▶ **Dataset records**

──────────────────────────────

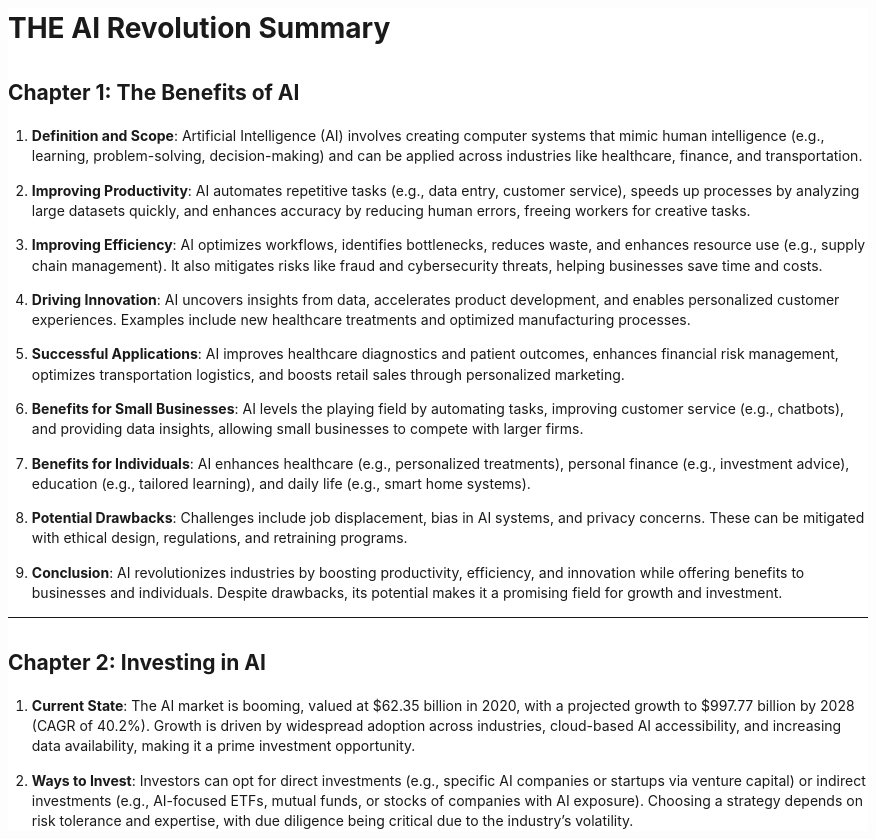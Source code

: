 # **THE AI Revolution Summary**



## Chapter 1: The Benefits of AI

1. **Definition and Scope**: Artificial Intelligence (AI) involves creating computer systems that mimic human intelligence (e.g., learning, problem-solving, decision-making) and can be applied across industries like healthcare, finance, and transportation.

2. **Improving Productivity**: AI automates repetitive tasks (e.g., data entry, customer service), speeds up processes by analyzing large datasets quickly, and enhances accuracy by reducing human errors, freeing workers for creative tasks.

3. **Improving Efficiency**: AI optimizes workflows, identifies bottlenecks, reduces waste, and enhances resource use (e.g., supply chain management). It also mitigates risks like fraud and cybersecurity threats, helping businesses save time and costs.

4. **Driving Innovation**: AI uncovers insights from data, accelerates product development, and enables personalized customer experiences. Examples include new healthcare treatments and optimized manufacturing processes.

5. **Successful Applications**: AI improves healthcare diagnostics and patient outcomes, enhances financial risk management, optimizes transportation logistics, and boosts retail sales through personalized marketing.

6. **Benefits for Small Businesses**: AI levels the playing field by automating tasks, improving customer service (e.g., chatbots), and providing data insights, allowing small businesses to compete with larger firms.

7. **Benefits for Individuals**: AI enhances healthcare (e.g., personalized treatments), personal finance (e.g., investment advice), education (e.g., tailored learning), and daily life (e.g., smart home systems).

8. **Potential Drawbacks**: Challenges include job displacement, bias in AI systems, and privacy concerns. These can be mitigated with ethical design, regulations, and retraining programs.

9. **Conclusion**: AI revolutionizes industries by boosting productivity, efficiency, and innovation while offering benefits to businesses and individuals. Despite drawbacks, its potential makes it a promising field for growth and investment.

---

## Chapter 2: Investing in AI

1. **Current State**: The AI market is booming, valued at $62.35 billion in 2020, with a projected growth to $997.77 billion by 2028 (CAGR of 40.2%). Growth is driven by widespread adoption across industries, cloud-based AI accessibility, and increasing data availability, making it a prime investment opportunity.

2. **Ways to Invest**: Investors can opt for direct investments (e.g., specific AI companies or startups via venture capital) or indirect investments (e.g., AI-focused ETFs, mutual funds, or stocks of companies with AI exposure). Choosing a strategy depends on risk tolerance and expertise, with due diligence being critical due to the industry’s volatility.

──────────────────────────────

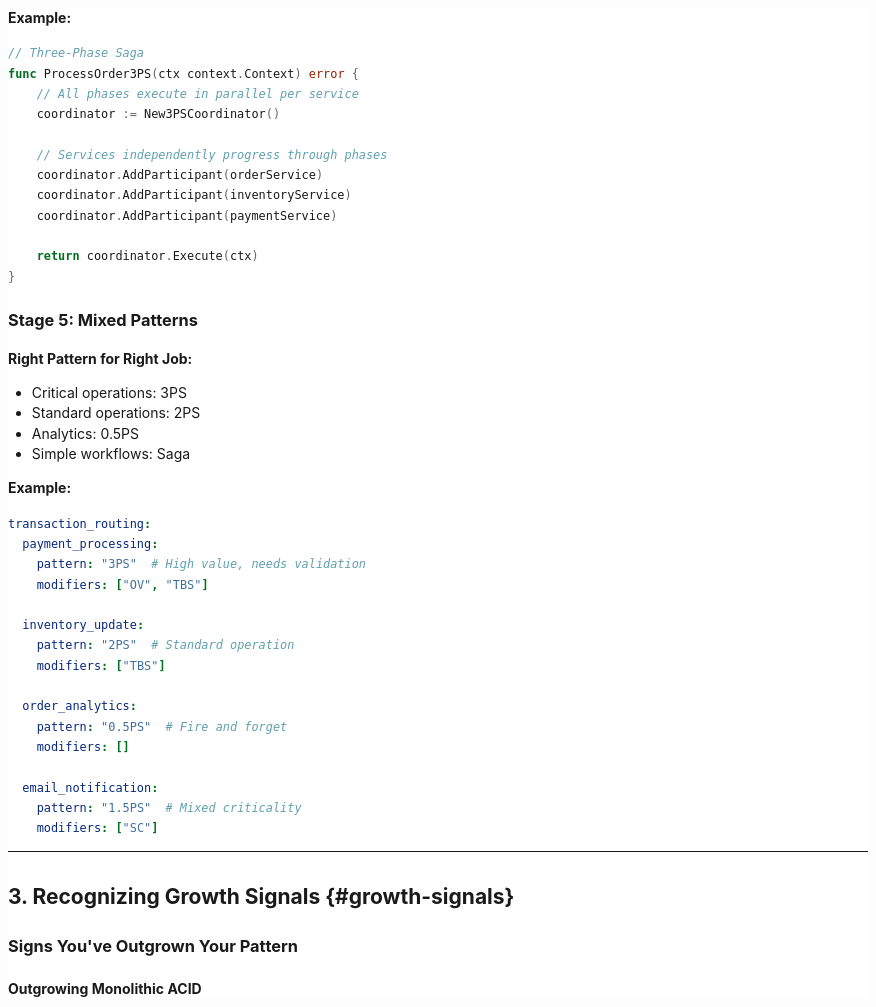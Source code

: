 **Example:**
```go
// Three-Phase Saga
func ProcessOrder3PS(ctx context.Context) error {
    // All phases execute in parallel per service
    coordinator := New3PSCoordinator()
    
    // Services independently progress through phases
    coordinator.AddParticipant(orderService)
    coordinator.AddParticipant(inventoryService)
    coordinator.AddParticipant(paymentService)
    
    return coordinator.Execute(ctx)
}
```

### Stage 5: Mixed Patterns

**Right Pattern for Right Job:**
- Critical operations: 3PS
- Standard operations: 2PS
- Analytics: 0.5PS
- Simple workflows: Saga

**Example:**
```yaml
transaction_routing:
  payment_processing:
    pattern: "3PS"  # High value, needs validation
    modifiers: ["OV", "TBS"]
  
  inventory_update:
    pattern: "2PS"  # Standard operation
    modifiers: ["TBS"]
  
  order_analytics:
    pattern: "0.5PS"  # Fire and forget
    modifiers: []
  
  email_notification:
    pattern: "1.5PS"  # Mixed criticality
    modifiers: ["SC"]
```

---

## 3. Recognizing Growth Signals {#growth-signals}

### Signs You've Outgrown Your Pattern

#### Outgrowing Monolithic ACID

──────────────────────────────

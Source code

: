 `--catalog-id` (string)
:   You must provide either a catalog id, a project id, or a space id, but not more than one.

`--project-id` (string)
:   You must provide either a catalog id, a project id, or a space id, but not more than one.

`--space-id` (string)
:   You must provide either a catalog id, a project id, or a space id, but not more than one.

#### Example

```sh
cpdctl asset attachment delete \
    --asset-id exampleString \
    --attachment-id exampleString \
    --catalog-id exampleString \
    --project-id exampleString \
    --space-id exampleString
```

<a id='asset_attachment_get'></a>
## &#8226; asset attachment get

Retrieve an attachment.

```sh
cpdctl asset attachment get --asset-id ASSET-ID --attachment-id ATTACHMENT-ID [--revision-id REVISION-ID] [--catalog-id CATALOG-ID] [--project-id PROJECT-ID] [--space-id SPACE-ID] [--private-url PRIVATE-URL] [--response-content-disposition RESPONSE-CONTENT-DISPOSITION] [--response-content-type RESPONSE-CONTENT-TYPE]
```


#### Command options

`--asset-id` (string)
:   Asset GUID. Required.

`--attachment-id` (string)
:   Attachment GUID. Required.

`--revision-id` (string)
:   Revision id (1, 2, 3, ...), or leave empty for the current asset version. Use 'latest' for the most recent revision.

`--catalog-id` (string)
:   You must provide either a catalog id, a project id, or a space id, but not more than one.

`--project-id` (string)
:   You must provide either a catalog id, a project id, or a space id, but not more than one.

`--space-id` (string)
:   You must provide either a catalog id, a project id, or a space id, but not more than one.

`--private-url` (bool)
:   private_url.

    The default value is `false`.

──────────────────────────────

▶ **Your goal**
In the entries above, find each line with the word "include" and return it.

▶ **Written answer**
4. **Driving Innovation**: AI uncovers insights from data, accelerates product development, and enables personalized customer experiences. Examples include new healthcare treatments and optimized manufacturing processes.
8. **Potential Drawbacks**: Challenges include job displacement, bias in AI systems, and privacy concerns. These can be mitigated with ethical design, regulations, and retraining programs.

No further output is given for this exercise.